--- What needs to be done ---
How many lines below include the word "second"? State that number and nothing else.

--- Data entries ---
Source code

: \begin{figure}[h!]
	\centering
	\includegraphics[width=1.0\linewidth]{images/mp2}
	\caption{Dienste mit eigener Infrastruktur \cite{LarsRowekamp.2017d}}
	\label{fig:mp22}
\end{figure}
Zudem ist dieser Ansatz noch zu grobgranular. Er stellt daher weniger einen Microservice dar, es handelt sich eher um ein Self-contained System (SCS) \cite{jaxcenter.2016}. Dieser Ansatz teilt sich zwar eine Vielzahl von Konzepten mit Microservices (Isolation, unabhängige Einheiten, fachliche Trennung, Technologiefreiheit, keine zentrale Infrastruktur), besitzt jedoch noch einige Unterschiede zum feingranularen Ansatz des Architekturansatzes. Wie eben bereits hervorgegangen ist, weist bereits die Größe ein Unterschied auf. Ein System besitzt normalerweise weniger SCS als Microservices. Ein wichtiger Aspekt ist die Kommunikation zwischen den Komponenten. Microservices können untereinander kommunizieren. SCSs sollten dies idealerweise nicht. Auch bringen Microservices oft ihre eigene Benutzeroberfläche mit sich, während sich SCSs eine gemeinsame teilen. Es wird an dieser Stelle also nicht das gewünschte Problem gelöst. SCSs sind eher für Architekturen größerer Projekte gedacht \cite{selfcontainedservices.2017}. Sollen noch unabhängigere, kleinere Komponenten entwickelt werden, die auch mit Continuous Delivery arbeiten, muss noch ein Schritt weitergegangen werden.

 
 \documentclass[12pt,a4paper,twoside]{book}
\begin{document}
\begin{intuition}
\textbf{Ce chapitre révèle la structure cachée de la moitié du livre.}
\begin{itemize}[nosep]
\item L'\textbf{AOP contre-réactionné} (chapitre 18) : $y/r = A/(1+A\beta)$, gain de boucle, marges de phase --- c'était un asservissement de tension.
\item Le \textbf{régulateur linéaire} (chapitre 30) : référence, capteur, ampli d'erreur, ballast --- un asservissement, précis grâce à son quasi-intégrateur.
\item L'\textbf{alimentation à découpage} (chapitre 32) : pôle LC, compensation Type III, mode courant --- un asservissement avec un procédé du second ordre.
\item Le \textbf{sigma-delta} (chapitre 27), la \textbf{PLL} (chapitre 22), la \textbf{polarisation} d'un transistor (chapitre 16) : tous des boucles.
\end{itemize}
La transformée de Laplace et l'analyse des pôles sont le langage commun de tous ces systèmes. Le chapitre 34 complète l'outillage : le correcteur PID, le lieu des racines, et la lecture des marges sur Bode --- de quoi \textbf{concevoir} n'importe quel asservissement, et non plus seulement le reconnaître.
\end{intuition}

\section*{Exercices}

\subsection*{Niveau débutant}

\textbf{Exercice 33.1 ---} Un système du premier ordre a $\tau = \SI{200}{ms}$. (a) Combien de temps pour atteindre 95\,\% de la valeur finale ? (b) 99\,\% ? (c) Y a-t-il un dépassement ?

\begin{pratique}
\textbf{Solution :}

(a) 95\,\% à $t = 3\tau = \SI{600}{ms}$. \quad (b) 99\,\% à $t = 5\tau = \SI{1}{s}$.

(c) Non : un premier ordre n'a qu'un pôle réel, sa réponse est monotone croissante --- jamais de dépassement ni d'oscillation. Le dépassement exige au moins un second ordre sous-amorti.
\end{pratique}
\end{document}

--- Solution to the exercise ---
2